A treize ans, la public school, laquelle n’est pas simplement, comme on le pourrait croire, une école publique, ouverte à tous, mais spécialement une école de la gentry. L’enfant y retrouve son milieu naturel, c’est-à-dire, d’abord un home spacieux, celui d’un professeur qui le reçoit dans sa famille, la présence d’une dame, souvent de jeunes filles, les mœurs et les manières de son monde, puis des arbres, des pelouses, une rivière, la campagne, où dans un rayon de plusieurs milles il peut s’en aller courir, ou bien étudier à l’ombre des arbres, aux heures qui ne sont point celles des classes ou des jeux obligatoires, car s’il est débiteur d’une certaine somme de travail scolaire, il est libre de choisir dans la semaine ou la journée son moment pour s’en acquitter. Presque tous les jours les disciplines du cricket et du foot-ball pour apprendre l’obéissance et le commandement, la ténacité patiente, l’endurance à la fatigue et aux coups, surtout la volontaire subordination à l’action commune. Discipline, initiative et responsabilité, voilà ce qu’il apprend d’abord. L’idée maîtresse du système, c’est que l’éducation prime l’enseignement ; il s’agit moins de meubler l’intelligence que de dresser l’âme adolescente, d’en faire « une âme de chrétien, d’Anglais et de gentleman[1], » saine, heureuse, honorable, véridique, maîtresse et respectueuse d’elle-même, forte contre l’émotion, dure à sa propre souffrance et tendre à la souffrance d’autrui[2]. Qu’il est un gentleman, un Anglais, un chrétien, tout le lui enseigne : les jeux physiques, réputés nobles, qui lui font un corps entraîné, différent de celui d’un rustre et d’un bourgeois, une société de camarades qui tous appartiennent à sa caste, des maîtres qui, de parti pris, se fient

  1. Mot de Thomas Arnold qui a tant fait pour réformer dans le sens de cet idéal les Public Schools.
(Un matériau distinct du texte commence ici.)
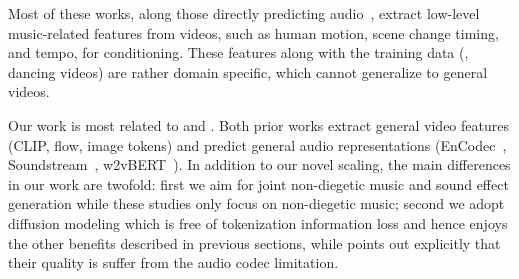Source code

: Most of these works, along those directly predicting audio~\citep{Zhu2022QuantizedGF}, extract low-level music-related features from videos, such as human motion, scene change timing, and tempo, for conditioning. These features along with the training data (\eg, dancing videos) are rather domain specific, which cannot generalize to general videos.

Our work is most related to \citet{Su2023V2MeowMT} and \citet{Tian2024VidMuseAS}. Both prior works extract general video features (CLIP, flow, image tokens) and predict general audio representations (EnCodec~\citep{Defossez2022HighFN}, Soundstream~\citep{Zeghidour2022SoundStreamAE}, w2vBERT~\citep{Chung2021w2vBERTCC}). In addition to our novel scaling, the main differences in our work are twofold: first we aim for joint non-diegetic music and sound effect generation while these studies only focus on non-diegetic music; second we adopt diffusion modeling which is free of tokenization information loss and hence enjoys the other benefits described in previous sections, while \citet{Tian2024VidMuseAS} points out explicitly that their quality is suffer from the audio codec limitation.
Dans Peter Pan, la féerie anglaise, si populaire en Angleterre, que l’on joue en ce moment à Paris, notez ces mots que prononcent avec enthousiasme les enfans : to be an English gentleman ! To die like English gentlemen ! Il ne s’agit pas seulement d’être Anglais, mais d’être un gentleman.
  2. Sur tout cet idéal dont s’inspirent la plupart des romans, et qui, certainement, a exercé ses influences d’idéal, voir surtout les Idylles du Roi de Tennyson. Par leur forte discipline, par leur douceur, leur pureté, leur courage, son Arthur et ses chevaliers incarnent l’idée du parfait gentleman anglais dans la seconde moitié du XIXe siècle. Sur cette éducation, voyez non seulement Tom Brown’s School days, écrit il y a cinquante ans, mais the Brushwood boy de Kipling, écrit il y a dix ans.